Naturellement, la première impulsion de ce dernier est de courir chez le docteur. Poole, le vieux domestique, l’introduit, en lui faisant traverser la cour qui a été jadis un jardin, dans l’espèce de pavillon que l’on appelle indistinctement le laboratoire ou la salle d’anatomie. Le docteur a autrefois acheté la maison aux héritiers d’un chirurgien, et s’occupe de chimie là où son prédécesseur s’occupait à disséquer. Pour la première fois, le notaire est admis à visiter cette partie de la maison, qui donne sur la petite rue, théâtre de sa première rencontre avec Hyde. Il trouve le docteur, dans une vaste chambre garnie d’armoires vitrées, d’un grand bureau et d’une psyché, meuble assez déplacé dans un lieu pareil.
« Savez-vous les nouvelles ? lui demande Utterson.
– On les a criées sur la place, répond Jekyll très pâle et frissonnant.
– Un mot : j’espère que vous n’avez pas été assez fou pour cacher ce misérable ?

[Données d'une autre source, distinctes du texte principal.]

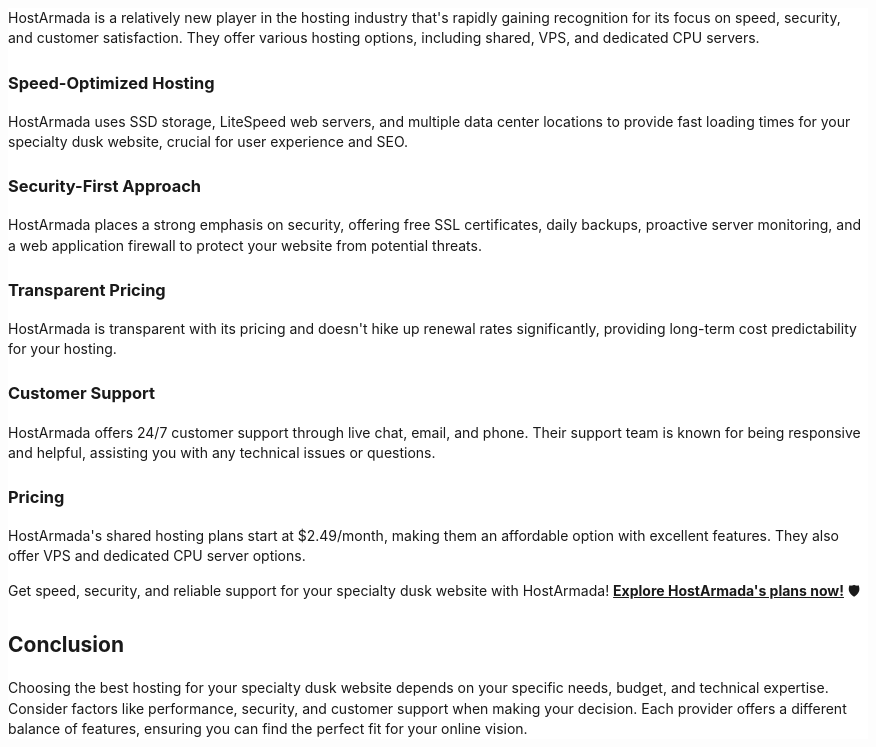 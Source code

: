 HostArmada is a relatively new player in the hosting industry that's rapidly gaining recognition for its focus on speed, security, and customer satisfaction. They offer various hosting options, including shared, VPS, and dedicated CPU servers.

### Speed-Optimized Hosting
HostArmada uses SSD storage, LiteSpeed web servers, and multiple data center locations to provide fast loading times for your specialty dusk website, crucial for user experience and SEO.

### Security-First Approach
HostArmada places a strong emphasis on security, offering free SSL certificates, daily backups, proactive server monitoring, and a web application firewall to protect your website from potential threats.

### Transparent Pricing
HostArmada is transparent with its pricing and doesn't hike up renewal rates significantly, providing long-term cost predictability for your hosting.

### Customer Support
HostArmada offers 24/7 customer support through live chat, email, and phone. Their support team is known for being responsive and helpful, assisting you with any technical issues or questions.

### Pricing
HostArmada's shared hosting plans start at $2.49/month, making them an affordable option with excellent features. They also offer VPS and dedicated CPU server options.

Get speed, security, and reliable support for your specialty dusk website with HostArmada! **[Explore HostArmada's plans now!](https://snipitx.com/hostarmada-jy)** 🛡️

## Conclusion

Choosing the best hosting for your specialty dusk website depends on your specific needs, budget, and technical expertise. Consider factors like performance, security, and customer support when making your decision.
Each provider offers a different balance of features, ensuring you can find the perfect fit for your online vision.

– Utterson, s’écrie le docteur, je vous donne ma parole d’honneur que tout est fini entre lui et moi ! D’ailleurs, il n’a pas besoin de mon secours, il est en sûreté. Personne n’entendra plus parler de Hyde. »
L’homme de loi est étonné de ces façons véhémentes, presque fiévreuses :
« Vous paraissez bien sûr de lui !
– Sûr… absolument. Mais j’aurais besoin de votre conseil. J’ai reçu une lettre, et je me demande si je dois la communiquer à la justice. Décidez… j’ai perdu toute confiance en moi-même.
– Vous craignez que cela n’aide à découvrir ?…
– Non, peu m’importe ce que deviendra Hyde. Je pensais à ma propre réputation, que cette triste affaire met en péril. »
Utterson, surpris de ce soudain accès d’égoïsme, demande à voir la lettre ; elle est d’une écriture renversée très singulière et conçue dans des termes respectueux. Hyde exprime brièvement son repentir, en s’excusant auprès du protecteur dont il a si mal reconnu les bontés ; il lui annonce qu’il a des moyens de fuite tout prêts.
L’enveloppe manque ; Jekyll prétend l’avoir brûlée par mégarde.
« Encore une question, reprend Utterson : c’est Hyde, n’est-ce pas, qui vous avait dicté ce passage de votre testament au sujet d’une disparition possible ? »
Le docteur, défaillant, fait un signe affirmatif.
« Je m’en doutais, dit Utterson. Le scélérat avait l’intention de vous assassiner ! Vous l’avez échappé belle !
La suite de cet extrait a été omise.